Is this the sort of thing you're after?

It is a bit dearer than similar models that Axminster and others sell - the biggest advantage being that you can plug in and remove the router easily and at your will. Most of the others require you to cut the plug off and wire the router in to the NVR box, as far as I know.

I've been using the Charnwood one on my table for over a year now and I love it.


----------



## gidon (1 Jan 2010)

Something like this?:
http://www.axminster.co.uk/product.asp? ... e=1&jump=0
Cheers
Gidon


----------



## Mike.C (1 Jan 2010)

Here one http://www.diytools.co.uk/diy/Main/sp-4 ... switch.asp Trend sell their own but I seem to remember they cost a lot more.

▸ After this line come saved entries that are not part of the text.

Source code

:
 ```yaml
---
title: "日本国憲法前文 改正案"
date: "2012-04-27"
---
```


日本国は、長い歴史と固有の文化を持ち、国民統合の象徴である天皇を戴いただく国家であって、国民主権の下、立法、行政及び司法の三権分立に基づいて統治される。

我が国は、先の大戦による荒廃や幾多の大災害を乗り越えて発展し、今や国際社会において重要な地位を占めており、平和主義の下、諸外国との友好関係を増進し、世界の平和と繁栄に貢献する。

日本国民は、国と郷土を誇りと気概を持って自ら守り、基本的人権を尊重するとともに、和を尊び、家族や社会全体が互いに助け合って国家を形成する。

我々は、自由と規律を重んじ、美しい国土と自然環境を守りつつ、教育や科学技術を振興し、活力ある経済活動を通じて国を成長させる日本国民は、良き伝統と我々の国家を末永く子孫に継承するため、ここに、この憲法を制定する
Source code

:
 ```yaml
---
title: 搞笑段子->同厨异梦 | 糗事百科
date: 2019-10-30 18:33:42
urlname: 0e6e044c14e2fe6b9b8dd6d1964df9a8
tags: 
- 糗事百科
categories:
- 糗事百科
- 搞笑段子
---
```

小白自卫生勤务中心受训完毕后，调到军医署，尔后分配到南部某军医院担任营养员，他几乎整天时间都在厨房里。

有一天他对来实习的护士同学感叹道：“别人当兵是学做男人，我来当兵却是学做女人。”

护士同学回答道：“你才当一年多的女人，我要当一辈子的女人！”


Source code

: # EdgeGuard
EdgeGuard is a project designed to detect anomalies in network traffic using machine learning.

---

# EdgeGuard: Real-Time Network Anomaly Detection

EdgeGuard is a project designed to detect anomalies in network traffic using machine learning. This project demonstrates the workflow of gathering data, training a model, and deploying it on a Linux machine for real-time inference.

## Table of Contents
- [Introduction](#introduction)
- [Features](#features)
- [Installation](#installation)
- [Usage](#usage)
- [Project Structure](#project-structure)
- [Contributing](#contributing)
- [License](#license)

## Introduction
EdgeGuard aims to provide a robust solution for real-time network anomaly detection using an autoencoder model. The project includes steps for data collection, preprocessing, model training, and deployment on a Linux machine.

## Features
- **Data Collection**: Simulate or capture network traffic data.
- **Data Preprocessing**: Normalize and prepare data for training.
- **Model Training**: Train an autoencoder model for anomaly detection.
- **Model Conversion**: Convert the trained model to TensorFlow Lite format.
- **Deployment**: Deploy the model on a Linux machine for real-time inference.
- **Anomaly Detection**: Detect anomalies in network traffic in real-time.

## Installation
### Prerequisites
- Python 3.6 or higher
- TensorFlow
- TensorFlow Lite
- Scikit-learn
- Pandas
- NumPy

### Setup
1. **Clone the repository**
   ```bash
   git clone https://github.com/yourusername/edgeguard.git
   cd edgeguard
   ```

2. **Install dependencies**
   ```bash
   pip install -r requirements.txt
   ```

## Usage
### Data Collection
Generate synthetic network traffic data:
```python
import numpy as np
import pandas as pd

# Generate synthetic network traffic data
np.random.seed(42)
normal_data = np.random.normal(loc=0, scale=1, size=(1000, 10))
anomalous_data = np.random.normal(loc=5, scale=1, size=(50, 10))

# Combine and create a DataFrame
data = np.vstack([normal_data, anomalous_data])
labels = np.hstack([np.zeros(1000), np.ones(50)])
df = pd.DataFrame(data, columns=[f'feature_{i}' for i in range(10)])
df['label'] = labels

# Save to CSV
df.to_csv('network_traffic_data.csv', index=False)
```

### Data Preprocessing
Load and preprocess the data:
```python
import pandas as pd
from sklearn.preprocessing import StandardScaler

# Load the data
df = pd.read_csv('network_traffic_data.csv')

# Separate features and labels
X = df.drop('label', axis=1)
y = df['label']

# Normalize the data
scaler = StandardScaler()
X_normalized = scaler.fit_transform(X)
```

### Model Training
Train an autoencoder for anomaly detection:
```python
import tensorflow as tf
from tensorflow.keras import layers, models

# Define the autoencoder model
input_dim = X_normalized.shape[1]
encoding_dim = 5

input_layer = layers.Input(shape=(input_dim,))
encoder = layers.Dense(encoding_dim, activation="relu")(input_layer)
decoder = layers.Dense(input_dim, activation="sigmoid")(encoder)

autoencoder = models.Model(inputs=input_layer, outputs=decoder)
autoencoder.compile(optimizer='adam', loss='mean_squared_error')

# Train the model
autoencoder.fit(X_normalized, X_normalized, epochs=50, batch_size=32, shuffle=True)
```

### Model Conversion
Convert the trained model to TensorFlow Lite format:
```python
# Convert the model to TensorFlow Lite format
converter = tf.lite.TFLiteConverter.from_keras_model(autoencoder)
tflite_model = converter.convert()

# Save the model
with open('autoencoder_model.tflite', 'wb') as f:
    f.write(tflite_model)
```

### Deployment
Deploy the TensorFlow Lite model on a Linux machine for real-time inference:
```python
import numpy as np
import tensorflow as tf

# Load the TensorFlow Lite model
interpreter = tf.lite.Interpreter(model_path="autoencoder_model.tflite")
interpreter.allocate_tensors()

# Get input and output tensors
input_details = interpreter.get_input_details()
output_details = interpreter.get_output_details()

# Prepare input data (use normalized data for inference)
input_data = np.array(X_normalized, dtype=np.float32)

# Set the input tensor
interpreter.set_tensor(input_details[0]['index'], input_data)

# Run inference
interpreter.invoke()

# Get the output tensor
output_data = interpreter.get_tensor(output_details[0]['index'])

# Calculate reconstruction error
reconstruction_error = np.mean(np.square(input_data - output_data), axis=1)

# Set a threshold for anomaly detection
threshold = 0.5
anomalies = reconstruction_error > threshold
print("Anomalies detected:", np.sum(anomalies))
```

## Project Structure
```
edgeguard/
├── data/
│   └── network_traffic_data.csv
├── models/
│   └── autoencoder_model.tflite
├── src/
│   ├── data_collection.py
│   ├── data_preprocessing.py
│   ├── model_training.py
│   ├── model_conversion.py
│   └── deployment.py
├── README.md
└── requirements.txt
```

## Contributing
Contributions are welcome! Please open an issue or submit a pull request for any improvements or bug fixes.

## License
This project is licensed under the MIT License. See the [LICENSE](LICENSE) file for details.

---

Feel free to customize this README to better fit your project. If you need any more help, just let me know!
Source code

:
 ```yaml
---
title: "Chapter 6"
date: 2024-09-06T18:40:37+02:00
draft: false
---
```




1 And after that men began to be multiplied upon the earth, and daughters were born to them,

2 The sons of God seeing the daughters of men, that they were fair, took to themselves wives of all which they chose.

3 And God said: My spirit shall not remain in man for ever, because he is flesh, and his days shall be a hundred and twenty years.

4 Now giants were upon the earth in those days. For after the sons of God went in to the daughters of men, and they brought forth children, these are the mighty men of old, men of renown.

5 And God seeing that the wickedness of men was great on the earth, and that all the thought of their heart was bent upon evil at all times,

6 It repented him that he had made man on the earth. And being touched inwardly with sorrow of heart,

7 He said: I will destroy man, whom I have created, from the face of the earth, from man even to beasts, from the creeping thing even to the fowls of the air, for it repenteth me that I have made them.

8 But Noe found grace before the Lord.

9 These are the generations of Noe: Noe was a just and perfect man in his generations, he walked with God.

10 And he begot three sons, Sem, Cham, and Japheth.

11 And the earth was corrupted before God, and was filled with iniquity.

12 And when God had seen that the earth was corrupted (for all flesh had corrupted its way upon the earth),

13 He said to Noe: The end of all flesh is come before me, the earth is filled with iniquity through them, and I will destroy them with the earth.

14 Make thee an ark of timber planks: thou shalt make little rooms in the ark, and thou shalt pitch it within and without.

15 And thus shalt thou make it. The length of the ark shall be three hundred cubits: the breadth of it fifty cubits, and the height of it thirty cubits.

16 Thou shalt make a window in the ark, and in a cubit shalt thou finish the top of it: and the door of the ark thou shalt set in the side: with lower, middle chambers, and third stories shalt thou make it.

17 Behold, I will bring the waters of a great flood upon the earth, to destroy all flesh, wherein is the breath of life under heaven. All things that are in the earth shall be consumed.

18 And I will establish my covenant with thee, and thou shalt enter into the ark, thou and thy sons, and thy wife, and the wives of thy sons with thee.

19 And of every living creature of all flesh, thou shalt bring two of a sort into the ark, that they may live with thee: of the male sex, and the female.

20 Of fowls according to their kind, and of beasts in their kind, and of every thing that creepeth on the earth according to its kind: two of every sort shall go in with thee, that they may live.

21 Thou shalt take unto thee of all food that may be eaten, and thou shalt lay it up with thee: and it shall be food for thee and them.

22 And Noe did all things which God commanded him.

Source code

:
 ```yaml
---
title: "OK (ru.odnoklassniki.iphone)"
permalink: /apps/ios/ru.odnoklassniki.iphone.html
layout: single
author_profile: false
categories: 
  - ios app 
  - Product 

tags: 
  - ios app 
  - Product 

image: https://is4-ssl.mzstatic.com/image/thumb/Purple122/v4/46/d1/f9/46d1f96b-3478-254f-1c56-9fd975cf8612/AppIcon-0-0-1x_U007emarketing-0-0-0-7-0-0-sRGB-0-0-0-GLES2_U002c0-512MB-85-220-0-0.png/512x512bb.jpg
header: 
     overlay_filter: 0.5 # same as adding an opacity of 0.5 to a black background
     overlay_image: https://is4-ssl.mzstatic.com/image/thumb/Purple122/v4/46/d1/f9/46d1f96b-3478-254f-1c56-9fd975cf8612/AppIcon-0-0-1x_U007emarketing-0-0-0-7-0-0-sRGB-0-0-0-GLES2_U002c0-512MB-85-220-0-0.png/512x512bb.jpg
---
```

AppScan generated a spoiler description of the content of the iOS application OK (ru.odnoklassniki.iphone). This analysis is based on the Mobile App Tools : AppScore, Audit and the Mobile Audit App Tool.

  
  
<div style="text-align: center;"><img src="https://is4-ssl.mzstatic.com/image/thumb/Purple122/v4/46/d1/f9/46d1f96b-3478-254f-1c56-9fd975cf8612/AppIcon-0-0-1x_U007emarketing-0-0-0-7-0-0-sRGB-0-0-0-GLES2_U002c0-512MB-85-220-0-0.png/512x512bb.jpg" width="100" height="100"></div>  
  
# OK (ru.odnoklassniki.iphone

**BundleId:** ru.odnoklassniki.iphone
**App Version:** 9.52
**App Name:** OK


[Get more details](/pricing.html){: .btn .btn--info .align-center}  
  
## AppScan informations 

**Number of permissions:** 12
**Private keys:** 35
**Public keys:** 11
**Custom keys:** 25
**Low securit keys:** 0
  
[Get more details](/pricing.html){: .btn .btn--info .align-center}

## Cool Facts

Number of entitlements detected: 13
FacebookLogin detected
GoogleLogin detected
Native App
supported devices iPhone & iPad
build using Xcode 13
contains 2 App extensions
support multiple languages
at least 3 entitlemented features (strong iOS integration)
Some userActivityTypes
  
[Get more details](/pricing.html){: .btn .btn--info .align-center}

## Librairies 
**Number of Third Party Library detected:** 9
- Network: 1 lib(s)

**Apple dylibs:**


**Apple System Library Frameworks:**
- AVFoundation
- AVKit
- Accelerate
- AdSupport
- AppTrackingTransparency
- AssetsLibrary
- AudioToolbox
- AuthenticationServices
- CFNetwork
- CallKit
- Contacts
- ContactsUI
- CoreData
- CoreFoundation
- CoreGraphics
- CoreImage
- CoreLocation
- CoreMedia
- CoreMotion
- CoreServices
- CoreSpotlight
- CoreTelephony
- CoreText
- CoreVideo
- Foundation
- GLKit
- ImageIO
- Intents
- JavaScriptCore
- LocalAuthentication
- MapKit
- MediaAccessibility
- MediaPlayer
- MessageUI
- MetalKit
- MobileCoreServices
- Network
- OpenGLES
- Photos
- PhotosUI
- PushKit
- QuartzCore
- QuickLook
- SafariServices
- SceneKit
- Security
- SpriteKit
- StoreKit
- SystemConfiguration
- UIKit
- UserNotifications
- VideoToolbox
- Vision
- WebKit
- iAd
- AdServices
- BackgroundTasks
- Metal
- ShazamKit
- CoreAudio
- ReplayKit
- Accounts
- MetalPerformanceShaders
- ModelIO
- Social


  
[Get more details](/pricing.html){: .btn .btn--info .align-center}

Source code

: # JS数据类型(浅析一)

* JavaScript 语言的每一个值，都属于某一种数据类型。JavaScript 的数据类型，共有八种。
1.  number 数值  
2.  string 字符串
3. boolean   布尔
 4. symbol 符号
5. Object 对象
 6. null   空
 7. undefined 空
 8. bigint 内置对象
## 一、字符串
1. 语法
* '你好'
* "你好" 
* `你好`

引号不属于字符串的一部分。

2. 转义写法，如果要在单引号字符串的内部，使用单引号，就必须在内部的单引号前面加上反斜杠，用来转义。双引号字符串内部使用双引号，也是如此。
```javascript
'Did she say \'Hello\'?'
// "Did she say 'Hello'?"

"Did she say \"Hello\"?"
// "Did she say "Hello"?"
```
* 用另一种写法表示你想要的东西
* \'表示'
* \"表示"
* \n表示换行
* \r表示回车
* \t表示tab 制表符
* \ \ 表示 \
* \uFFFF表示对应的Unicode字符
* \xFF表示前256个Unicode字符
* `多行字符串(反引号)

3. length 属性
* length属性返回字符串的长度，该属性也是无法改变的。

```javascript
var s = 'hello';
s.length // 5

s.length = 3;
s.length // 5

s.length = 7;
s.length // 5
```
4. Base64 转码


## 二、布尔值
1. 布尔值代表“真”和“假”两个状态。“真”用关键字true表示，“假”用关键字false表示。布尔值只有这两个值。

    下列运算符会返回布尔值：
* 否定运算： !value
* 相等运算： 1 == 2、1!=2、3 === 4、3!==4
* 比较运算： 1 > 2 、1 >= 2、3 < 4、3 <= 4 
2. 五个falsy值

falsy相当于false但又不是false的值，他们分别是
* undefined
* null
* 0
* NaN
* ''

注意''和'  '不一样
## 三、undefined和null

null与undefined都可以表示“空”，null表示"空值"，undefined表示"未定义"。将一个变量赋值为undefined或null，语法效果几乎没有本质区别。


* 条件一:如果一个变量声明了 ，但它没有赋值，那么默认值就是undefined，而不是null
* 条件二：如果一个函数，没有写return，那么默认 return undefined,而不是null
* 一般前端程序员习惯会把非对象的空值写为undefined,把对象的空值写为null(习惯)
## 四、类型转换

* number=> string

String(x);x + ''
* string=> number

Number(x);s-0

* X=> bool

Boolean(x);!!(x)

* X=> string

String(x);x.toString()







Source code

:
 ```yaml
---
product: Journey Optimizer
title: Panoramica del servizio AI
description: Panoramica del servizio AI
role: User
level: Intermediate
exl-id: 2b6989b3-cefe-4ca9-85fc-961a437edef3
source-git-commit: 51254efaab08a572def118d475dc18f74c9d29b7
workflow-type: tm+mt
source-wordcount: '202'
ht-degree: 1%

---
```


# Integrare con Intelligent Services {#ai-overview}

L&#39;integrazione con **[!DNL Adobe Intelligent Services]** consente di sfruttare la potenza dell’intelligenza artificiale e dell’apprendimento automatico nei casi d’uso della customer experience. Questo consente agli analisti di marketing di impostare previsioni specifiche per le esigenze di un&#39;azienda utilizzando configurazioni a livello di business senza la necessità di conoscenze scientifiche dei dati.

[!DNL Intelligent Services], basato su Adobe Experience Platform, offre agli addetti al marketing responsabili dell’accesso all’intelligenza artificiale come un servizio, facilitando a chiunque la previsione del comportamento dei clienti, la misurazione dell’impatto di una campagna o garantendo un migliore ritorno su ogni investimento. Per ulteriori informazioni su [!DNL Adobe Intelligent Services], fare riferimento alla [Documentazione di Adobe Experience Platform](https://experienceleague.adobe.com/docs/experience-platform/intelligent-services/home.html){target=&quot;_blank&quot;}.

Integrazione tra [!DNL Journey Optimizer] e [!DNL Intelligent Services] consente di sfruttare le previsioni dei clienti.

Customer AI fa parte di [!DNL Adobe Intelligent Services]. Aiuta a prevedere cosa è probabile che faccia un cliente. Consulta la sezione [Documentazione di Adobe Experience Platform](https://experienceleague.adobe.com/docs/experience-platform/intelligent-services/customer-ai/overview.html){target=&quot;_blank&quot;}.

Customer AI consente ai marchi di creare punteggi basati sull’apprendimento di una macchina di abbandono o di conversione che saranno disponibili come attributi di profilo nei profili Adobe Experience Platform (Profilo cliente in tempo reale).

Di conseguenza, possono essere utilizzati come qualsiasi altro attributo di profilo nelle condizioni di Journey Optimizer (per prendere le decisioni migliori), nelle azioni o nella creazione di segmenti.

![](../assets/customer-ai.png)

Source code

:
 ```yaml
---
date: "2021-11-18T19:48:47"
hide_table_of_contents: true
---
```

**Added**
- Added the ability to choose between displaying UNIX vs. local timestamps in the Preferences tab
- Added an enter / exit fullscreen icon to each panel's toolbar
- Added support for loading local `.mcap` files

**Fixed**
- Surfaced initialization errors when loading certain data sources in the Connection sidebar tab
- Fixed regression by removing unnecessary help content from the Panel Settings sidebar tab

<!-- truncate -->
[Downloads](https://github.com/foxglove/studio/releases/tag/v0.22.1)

EDIT: Olly shame on you, you beat me to it :lol: 

HTH

Cheers

Mike


----------



## segovia (1 Jan 2010)

hi These look great at least I know what I am looking for a NVR switch Thanks John


----------



## johnjin (1 Jan 2010)

Mike, Olly's one is a penny cheaper.

John


----------



## jimi43 (2 Jan 2010)

I don't know if you want the emergency function...I would recommend it but if you want just the NVR switch...the one you find on machines...I picked up one of THESE yesterday to replace the one on my pillar drill that went pop over the last weekend.

Really good value....

It has the NVR function but I think a big mushroom is safer....but since I have one of those near every tool point it was a bit redundant for me.

Jim


----------



## devonwoody (2 Jan 2010)

Jim, I see it is suitable for upto 13.5 amps/230 volts.

Is that amperage high enough for the initial switching on of a top end router?


----------



## 9fingers (2 Jan 2010)

devonwoody":1zr728xo said:


> Jim, I see it is suitable for upto 13.5 amps/230 volts.
> 
> Is that amperage high enough for the initial switching on of a top end router?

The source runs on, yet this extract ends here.